Sarebbe utile essere meno esterofili, come sarebbe opportuno riparlare di cinema in rapporto alla realtà. Tornare ad analizzare il cinema americano in un certo modo, aprendo gli occhi ai consumatori passivi. Bisognerebbe cercare il più possibile di limitare la “cinefilia”.
Ritornando al discorso della scuola, penso che la critica cinematografica italiana dovrebbe affrontare un discorso più pragmatico. E la scuola rappresenta un terreno di questo tipo. Attraverso la formazione di spettatori intelligenti si potrebbe consentire loro di consumare dei prodotti filmici con maggiore consapevolezza.
Che i critici parlino bene o male di una pellicola non serve più a nulla. Bisogna effettuare analisi complessive che riformino gli spettatori facendolo diventare spettatori attivi.

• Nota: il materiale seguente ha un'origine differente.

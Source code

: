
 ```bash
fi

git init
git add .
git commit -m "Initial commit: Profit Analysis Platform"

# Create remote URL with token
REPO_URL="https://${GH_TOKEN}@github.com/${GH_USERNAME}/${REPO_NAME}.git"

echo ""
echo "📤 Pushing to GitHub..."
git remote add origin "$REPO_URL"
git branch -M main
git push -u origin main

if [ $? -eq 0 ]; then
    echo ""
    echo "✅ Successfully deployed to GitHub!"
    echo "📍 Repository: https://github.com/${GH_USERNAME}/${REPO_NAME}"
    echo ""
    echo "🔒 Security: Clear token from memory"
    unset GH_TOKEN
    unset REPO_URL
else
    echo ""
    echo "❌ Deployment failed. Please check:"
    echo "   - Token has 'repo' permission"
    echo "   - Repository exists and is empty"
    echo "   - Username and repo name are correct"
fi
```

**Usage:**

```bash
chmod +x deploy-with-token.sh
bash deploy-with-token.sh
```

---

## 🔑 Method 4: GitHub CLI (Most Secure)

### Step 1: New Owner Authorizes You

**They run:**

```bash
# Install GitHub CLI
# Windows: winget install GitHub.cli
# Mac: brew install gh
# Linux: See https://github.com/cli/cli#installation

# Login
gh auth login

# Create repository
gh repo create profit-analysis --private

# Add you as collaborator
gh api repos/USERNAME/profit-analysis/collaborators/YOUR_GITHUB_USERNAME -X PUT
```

I critici dovrebbero riappropriarsi di alcune fondamentali battaglie culturali, cercando di limitare la deriva dell’irrazionale, deriva che porta ad aumentare il numero dei film considerati capolavori. Si perde completamente il senso della misura. Intorno al film di Zemeckis Le verità nascoste, ad esempio, ho notato un delirio. Non rendersi conto che quel tipo di prodotto è soprattutto merce, tutto interno alla logica dello starsystem americano, è incredibile. Perché nessuno parla più di questo?

Cosa possono fare i cineasti per dare un senso ad un possibile dibattito culturale che coinvolga il mondo della critica?

I problemi dei cineasti sono analoghi a quelli dei critici, anche se ultimamente ho notato che c’è stato da parte degli autori un tentativo di recuperare il rapporto con la realtà, nonché una maggiore coscienza degli aspetti produttivi dei film.
Penso, anche se credo che la maggioranza dei cineasti potrebbe non essere d’accordo con me, che bisognerebbe mettere in atto il superamento di questa fase della “cinefilia” e dell’irrazionalità, cercando di usare più la ragione invece della pura emozione e portando, di conseguenza, fuori il cinema da suo ghetto.
I cineasti devono avere maggiore consapevolezza riguardo al posto che il cinema potrebbe avere nel mondo attuale.
Noi produciamo film culturalmente, politicamente e socialmente poco efficaci, che suscitano un dibattito non importante nella società. Ormai produciamo soprattutto merce per questo enorme mercato dell’audiovisivo che esiste: televisione, internet, dvd, pay-tv.
Questa situazione mi preoccupa e potrebbe rappresentare un valido terreno di confronto tra la critica e il mondo del cinema.